Work to complete: Copy out each line below containing "Expected".

Exercise materials section start

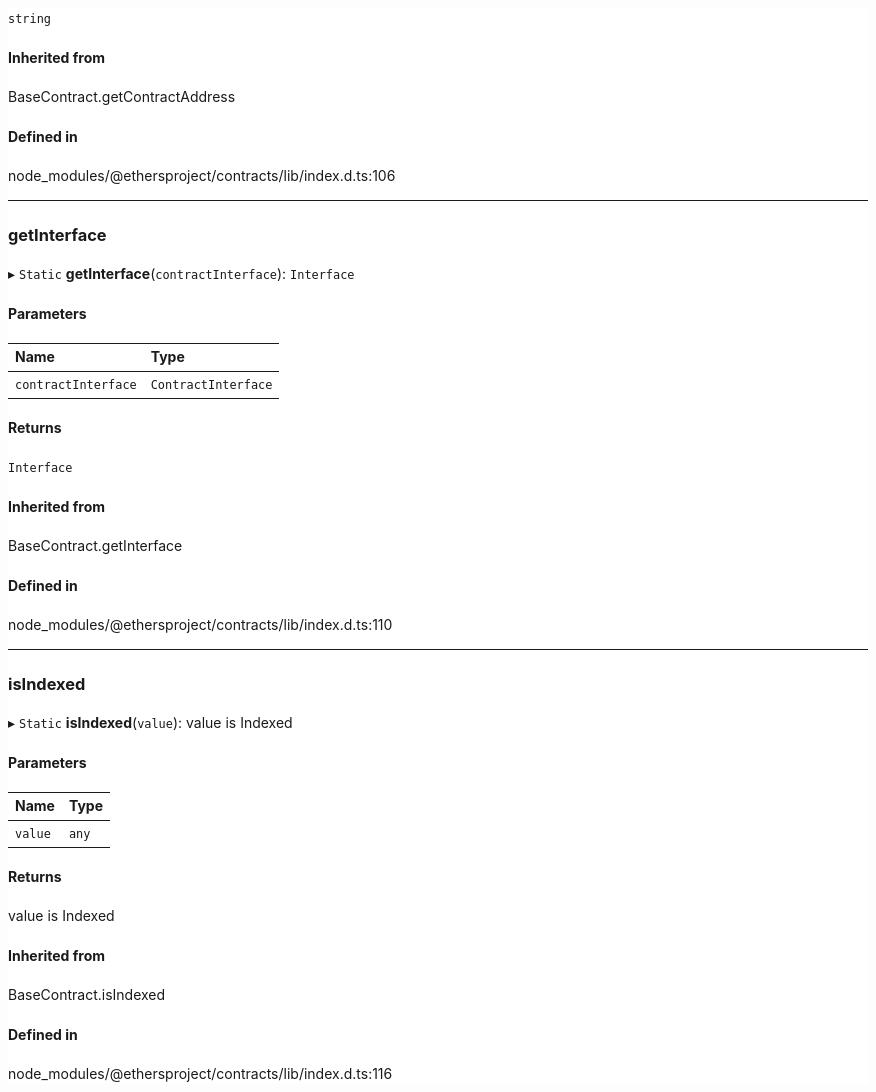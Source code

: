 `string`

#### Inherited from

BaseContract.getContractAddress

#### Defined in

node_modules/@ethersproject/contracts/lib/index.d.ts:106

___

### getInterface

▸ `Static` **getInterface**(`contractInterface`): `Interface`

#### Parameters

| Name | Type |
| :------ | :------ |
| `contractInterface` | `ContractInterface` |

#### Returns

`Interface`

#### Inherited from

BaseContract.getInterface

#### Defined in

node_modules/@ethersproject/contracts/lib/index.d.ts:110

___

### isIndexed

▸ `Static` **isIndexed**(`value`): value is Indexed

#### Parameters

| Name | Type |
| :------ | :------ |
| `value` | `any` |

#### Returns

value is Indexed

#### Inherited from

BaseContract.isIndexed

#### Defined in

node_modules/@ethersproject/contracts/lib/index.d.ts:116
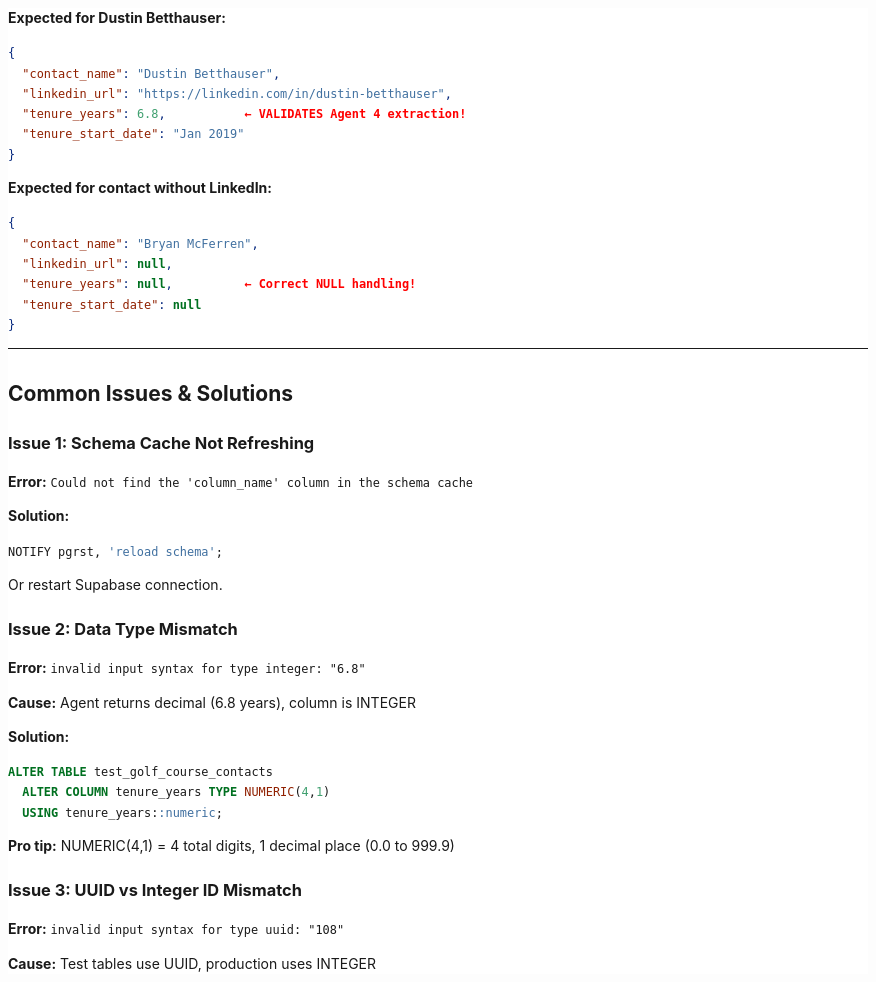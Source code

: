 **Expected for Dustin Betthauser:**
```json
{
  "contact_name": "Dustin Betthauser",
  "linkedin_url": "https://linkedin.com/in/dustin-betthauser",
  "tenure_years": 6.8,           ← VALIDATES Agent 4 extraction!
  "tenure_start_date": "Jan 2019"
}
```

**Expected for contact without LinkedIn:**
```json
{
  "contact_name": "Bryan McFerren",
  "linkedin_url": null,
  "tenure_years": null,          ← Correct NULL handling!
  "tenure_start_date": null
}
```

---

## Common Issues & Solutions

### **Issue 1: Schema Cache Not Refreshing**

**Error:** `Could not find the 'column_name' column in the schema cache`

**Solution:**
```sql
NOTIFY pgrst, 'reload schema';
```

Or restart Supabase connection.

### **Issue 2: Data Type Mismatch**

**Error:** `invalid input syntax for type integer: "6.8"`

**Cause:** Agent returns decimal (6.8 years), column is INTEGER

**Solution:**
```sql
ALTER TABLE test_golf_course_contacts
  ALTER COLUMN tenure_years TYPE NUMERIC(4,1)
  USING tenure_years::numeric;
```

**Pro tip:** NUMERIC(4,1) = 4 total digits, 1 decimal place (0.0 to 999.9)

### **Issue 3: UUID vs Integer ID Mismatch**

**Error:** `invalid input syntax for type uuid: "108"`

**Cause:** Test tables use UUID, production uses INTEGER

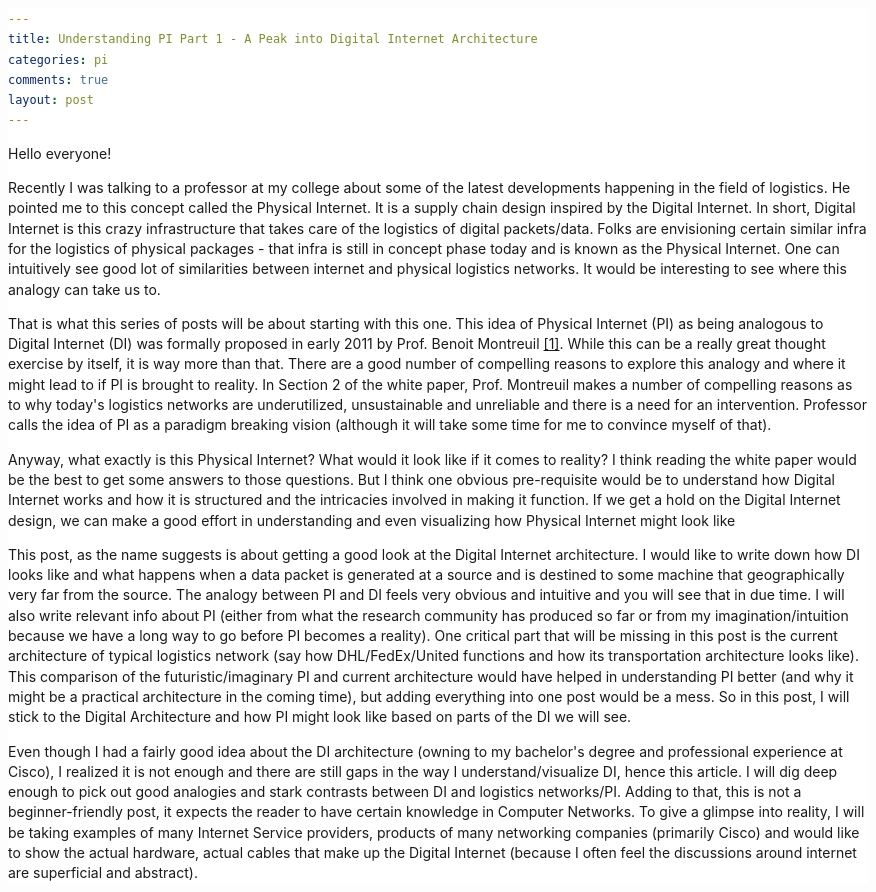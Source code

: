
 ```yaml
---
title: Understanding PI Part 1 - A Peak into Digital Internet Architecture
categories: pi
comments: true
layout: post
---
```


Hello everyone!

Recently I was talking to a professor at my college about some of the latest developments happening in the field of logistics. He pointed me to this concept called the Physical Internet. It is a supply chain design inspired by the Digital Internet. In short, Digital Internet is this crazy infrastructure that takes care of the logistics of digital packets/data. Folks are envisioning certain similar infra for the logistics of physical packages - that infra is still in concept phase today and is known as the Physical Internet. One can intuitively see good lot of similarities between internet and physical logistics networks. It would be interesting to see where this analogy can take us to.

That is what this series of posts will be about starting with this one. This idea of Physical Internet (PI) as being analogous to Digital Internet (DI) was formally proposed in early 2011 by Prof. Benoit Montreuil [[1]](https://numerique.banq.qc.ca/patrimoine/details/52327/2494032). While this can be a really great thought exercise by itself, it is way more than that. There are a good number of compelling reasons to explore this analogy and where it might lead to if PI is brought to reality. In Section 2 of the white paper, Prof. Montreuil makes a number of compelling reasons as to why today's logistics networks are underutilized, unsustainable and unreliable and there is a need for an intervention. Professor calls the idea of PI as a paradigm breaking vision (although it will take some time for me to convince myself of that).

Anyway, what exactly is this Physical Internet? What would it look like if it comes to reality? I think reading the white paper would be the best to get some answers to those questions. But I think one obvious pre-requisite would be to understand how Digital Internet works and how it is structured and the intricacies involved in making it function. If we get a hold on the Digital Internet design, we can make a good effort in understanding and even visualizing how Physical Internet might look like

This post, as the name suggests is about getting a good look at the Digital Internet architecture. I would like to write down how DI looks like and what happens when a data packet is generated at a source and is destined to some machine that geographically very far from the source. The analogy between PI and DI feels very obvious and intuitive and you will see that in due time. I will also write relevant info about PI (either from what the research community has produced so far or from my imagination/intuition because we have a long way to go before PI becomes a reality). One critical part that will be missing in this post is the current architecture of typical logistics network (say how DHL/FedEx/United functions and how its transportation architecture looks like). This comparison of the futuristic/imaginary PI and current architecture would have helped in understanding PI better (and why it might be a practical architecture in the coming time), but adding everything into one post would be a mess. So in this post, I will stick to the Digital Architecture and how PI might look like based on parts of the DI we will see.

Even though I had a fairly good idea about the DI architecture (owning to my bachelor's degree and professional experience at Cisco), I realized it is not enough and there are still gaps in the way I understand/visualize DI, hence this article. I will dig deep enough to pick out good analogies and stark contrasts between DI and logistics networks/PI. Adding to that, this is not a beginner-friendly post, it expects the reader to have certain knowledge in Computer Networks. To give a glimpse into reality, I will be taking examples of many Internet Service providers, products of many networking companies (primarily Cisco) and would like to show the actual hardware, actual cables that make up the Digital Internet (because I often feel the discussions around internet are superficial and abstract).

Exercise materials section end

Answer section:
: **Expected for Dustin Betthauser:**
**Expected for contact without LinkedIn:**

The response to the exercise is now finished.